• DATA EXTRACTS:
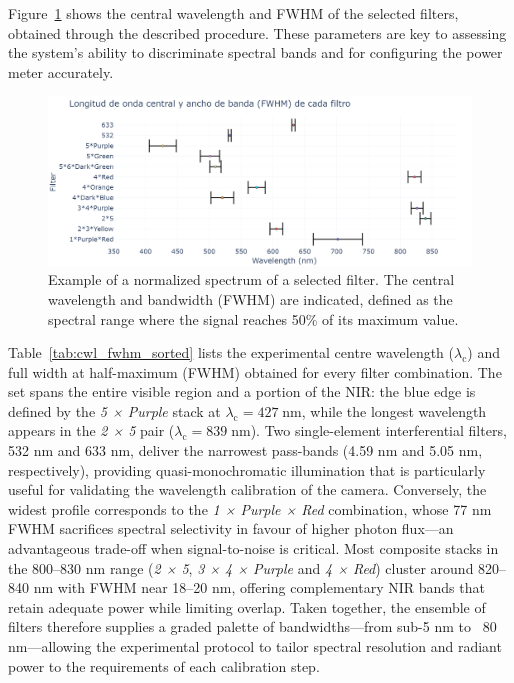 \noindent Figure~\ref{fig:bandwidth_central} shows the central wavelength and FWHM of the selected filters, obtained through the described procedure. These parameters are key to assessing the system’s ability to discriminate spectral bands and for configuring the power meter accurately.

\begin{figure}[H]
    \centering
    \includegraphics[trim=0mm 0mm 50mm 25mm, clip, width=1\textwidth]{Figures/C3/ancho de banda.png}
    \caption{Example of a normalized spectrum of a selected filter. The central wavelength and bandwidth (FWHM) are indicated, defined as the spectral range where the signal reaches 50\% of its maximum value.}
    \label{fig:bandwidth_central}
\end{figure}

\noindent
Table~\ref{tab:cwl_fwhm_sorted} lists the experimental centre wavelength (\(\lambda_{\mathrm{c}}\)) and full width at half-maximum (FWHM) obtained for every filter combination.  
The set spans the entire visible region and a portion of the NIR: the blue edge is defined by the \textit{5 × Purple} stack at \(\lambda_{\mathrm{c}} = 427\;\mathrm{nm}\), while the longest wavelength appears in the \textit{2 × 5} pair (\(\lambda_{\mathrm{c}} = 839\;\mathrm{nm}\)).  
Two single-element interferential filters, 532 nm and 633 nm, deliver the narrowest pass-bands (4.59 nm and 5.05 nm, respectively), providing quasi-monochromatic illumination that is particularly useful for validating the wavelength calibration of the camera.  
Conversely, the widest profile corresponds to the \textit{1 × Purple × Red} combination, whose 77 nm FWHM sacrifices spectral selectivity in favour of higher photon flux—an advantageous trade-off when signal-to-noise is critical.  
Most composite stacks in the 800–830 nm range (\textit{2 × 5}, \textit{3 × 4 × Purple} and \textit{4 × Red}) cluster around 820–840 nm with FWHM near 18–20 nm, offering complementary NIR bands that retain adequate power while limiting overlap.  
Taken together, the ensemble of filters therefore supplies a graded palette of bandwidths—from sub-5 nm to ~80 nm—allowing the experimental protocol to tailor spectral resolution and radiant power to the requirements of each calibration step.\\


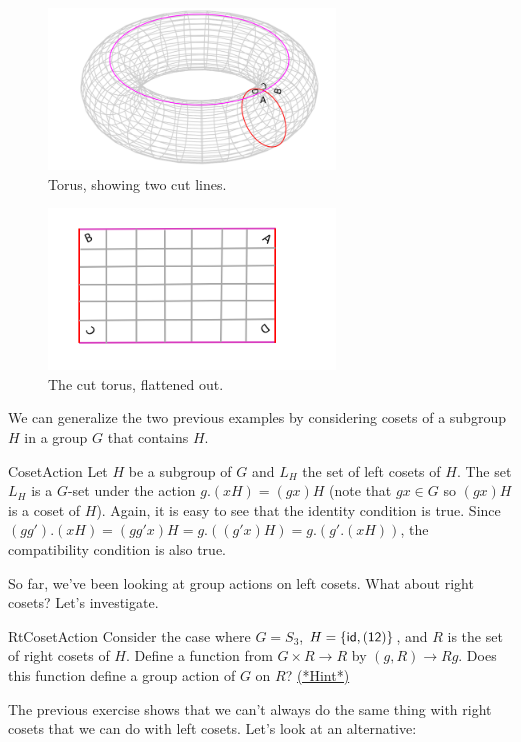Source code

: \begin{figure}[ht]
\begin{center}
\includegraphics[width=3in]{images/Torus1.png}
\caption{Torus, showing two cut lines.}\label{fig:Torus1}
\end{center}
\end{figure}

\begin{figure}[ht]
\begin{center}
\includegraphics[width=3in]{images/Torus2.png}
\caption{The cut torus, flattened out.}\label{fig:Torus2}
\end{center}
\end{figure}

We can generalize the two previous examples by considering cosets of a subgroup $H$ in a group $G$ that contains $H$.

\begin{example}{CosetAction}
Let $H$ be a subgroup of $G$ and $L_H$ the set of left cosets of $H$. The set $L_H$ is a $G$-set under the action 
$g.(xH)=(gx)H$ (note that $gx\in G$ so $(gx)H$ is a coset of $H$).
Again, it is easy to see that the identity condition is true. Since $(gg').(xH) =(gg'x)H=g.((g'x)H)= g.(g'.(xH))$, the compatibility condition is also true.
\end{example}
So far, we've been looking at group actions on left cosets.  What about right cosets?  Let's investigate.

\begin{exercise}{RtCosetAction}
Consider the case where $G=S_3$, $H=\{\sf{id},(12)\}$, and $R$ is the set of right cosets of $H$.  Define a function from $G\times R\rightarrow R$ by $(g,R)\rightarrow Rg$. Does this function define a group action of $G$ on $R$? 
\hyperref[sec:GroupActions:Hints]{(*Hint*)}
\end {exercise}
The previous exercise shows that we can't always do the same thing with right cosets that we can do with left cosets.  Let's look at an alternative:  

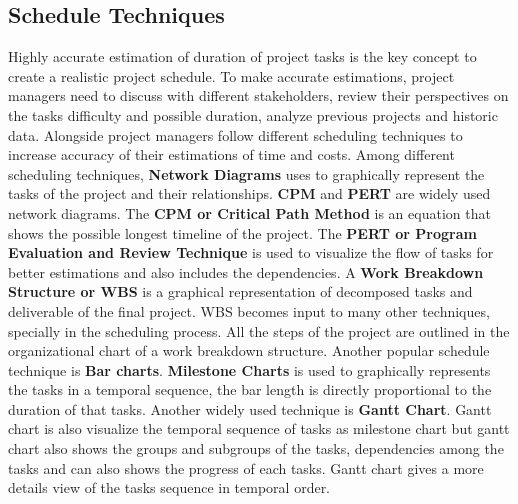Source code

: \begin{spacing}{1}
\section{Schedule Techniques}
Highly accurate estimation of duration of project tasks is the key concept to create a realistic project schedule. To make accurate estimations, project managers need to discuss with different stakeholders, review their perspectives on the tasks difficulty and possible duration, analyze previous projects and historic data. Alongside project managers follow different scheduling techniques to increase accuracy of their estimations of time and costs. 
Among different scheduling techniques, \textbf{Network Diagrams} uses to graphically represent the tasks of the project and their relationships. \textbf{CPM} and \textbf{PERT} are widely used network diagrams. The \textbf{CPM or Critical Path Method} is an equation that shows the possible longest timeline of the project. The \textbf{PERT or Program Evaluation and Review Technique} is used to visualize the flow of tasks for better estimations and also includes the dependencies.
 A \textbf{Work Breakdown Structure or WBS} is a graphical representation of decomposed tasks and deliverable of the final project. WBS becomes input to many other techniques, specially in the scheduling process. All the steps of the project are outlined in the organizational chart of a work breakdown structure.
 Another popular schedule technique is \textbf{Bar charts}. \textbf{Milestone Charts} is used to graphically represents the tasks in a temporal sequence, the bar length is directly proportional to the duration of that tasks. Another widely used technique is \textbf{Gantt Chart}. Gantt chart is also visualize the temporal sequence of tasks as milestone chart but gantt chart also shows the groups and subgroups of the tasks, dependencies among the tasks and can also shows the progress of each tasks. Gantt chart gives a more details view of the tasks sequence in temporal order.
 

\end{spacing}
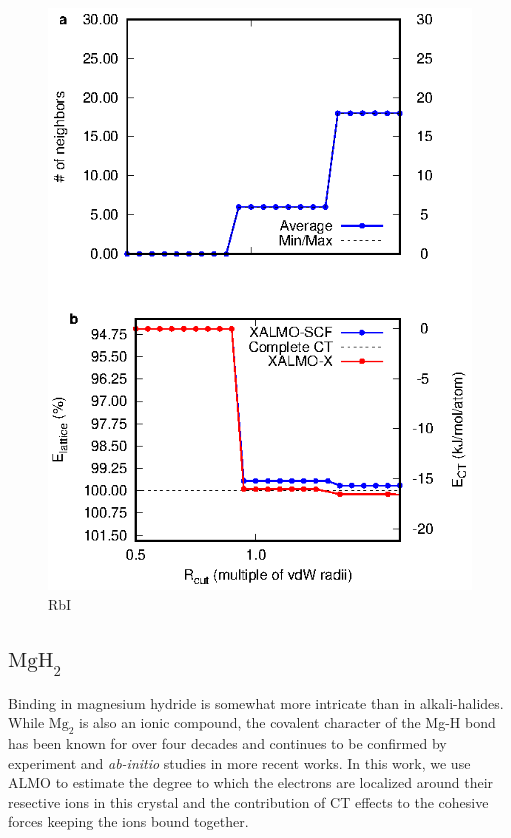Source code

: \documentclass[aps,prb,twocolumn,amsmath,amssymb,superscriptaddress,longbibliography]{revtex4-1}
\begin{document}
\begin{figure}
\includegraphics[scale=1]{./plots/RbI_EvR}
\caption{RbI}
\label{rbi}
\end{figure}






\subsection*{ $\text{MgH}_{2}$ }

Binding in magnesium hydride is somewhat more intricate than in alkali-halides. While $\text{Mg}_{2}$ is also an ionic compound, the covalent character of the Mg-H bond has been known for over four decades and continues to be confirmed by experiment and \emph{ab-initio} studies in more recent works. In this work, we use ALMO to estimate the degree to which the electrons are localized around their resective ions in this crystal and the contribution of CT effects to the cohesive forces keeping the ions bound together.    
\end{document}
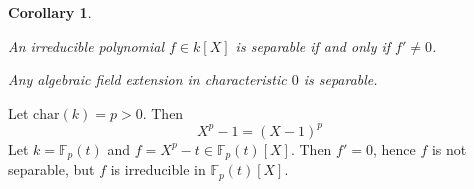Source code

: \documentclass[11pt]{book}
\newtheorem{corollary}[theorem]{Corollary}
\theoremstyle{nonumberbreak}
\newenvironment{ex}[1][]{\ifthenelse{\equal{#1}{}}{\example}{\example[#1]}\rm}{\endexample}
\begin{document}
\begin{spacing}{1.3}
\begin{corollary} %
\begin{compactenum}
\item An irreducible polynomial $f \in k[X]$ is separable if and only if $f' \neq 0$. 
\item Any algebraic field extension in characteristic $0$ is separable.
\end{compactenum}
\end{corollary}

\begin{ex}
Let $\textrm{char}(k)=p>0$. Then $$X^p-1=(X-1)^p$$Let $k=\mathbb{F}_p(t)$ and $f=X^p-t \in \mathbb{F}_p(t)[X]$.
Then $f'=0$, hence $f$ is not separable, but $f$ is irreducible in $\mathbb{F}_p(t)[X]$.
\end{ex}


\end{spacing}
\end{document}
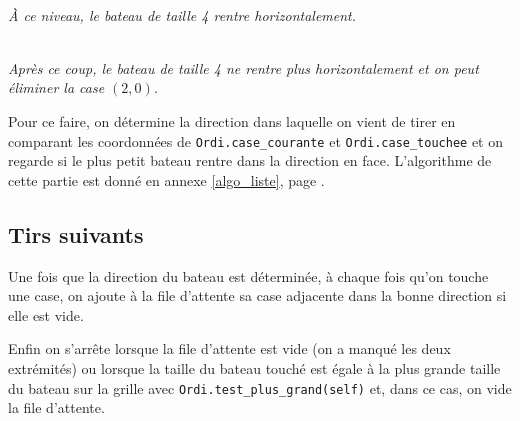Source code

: \begin{center}
\\
\textit{À ce niveau, le bateau de taille 4 rentre horizontalement.}
\end{center}
\begin{center}
\\
\textit{Après ce coup, le bateau de taille 4 ne rentre plus horizontalement et on peut éliminer la case $(2,0)$.}
\end{center}
Pour ce faire, on détermine la direction dans laquelle on vient de tirer en comparant les coordonnées de \texttt{Ordi.case\_courante} et \texttt{Ordi.case\_touchee} et on regarde si le plus petit bateau rentre dans la direction en face. L'algorithme de cette partie est donné en annexe \ref{algo_liste}, page \pageref{update_queue_manque}.


\subsection{Tirs suivants}
Une fois que la direction du bateau est déterminée, à chaque fois qu'on touche une case, on ajoute à la file d'attente sa case adjacente dans la bonne direction si elle est vide.

Enfin on s'arrête lorsque la file d'attente est vide (on a manqué les deux extrémités) ou lorsque la taille du bateau touché est égale à la plus grande taille du bateau sur la grille avec \texttt{Ordi.test\_plus\_grand(self)} et, dans ce cas, on vide la file d'attente.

• EXERCISE: Here the job is to copy the listing above word for word, starting at the line with "So far, we've" and ending at the line with "Highly accurate estimation", and to leave out the pictures.

• OUTPUT FOR THIS EXERCISE:
So far, we've been looking at group actions on left cosets.  What about right cosets?  Let's investigate.

\begin{exercise}{RtCosetAction}
Consider the case where $G=S_3$, $H=\{\sf{id},(12)\}$, and $R$ is the set of right cosets of $H$.  Define a function from $G\times R\rightarrow R$ by $(g,R)\rightarrow Rg$. Does this function define a group action of $G$ on $R$? 
\hyperref[sec:GroupActions:Hints]{(*Hint*)}
\end {exercise}
The previous exercise shows that we can't always do the same thing with right cosets that we can do with left cosets.  Let's look at an alternative:  

Source code

: \begin{spacing}{1}
\section{Schedule Techniques}
Highly accurate estimation of duration of project tasks is the key concept to create a realistic project schedule. To make accurate estimations, project managers need to discuss with different stakeholders, review their perspectives on the tasks difficulty and possible duration, analyze previous projects and historic data. Alongside project managers follow different scheduling techniques to increase accuracy of their estimations of time and costs. 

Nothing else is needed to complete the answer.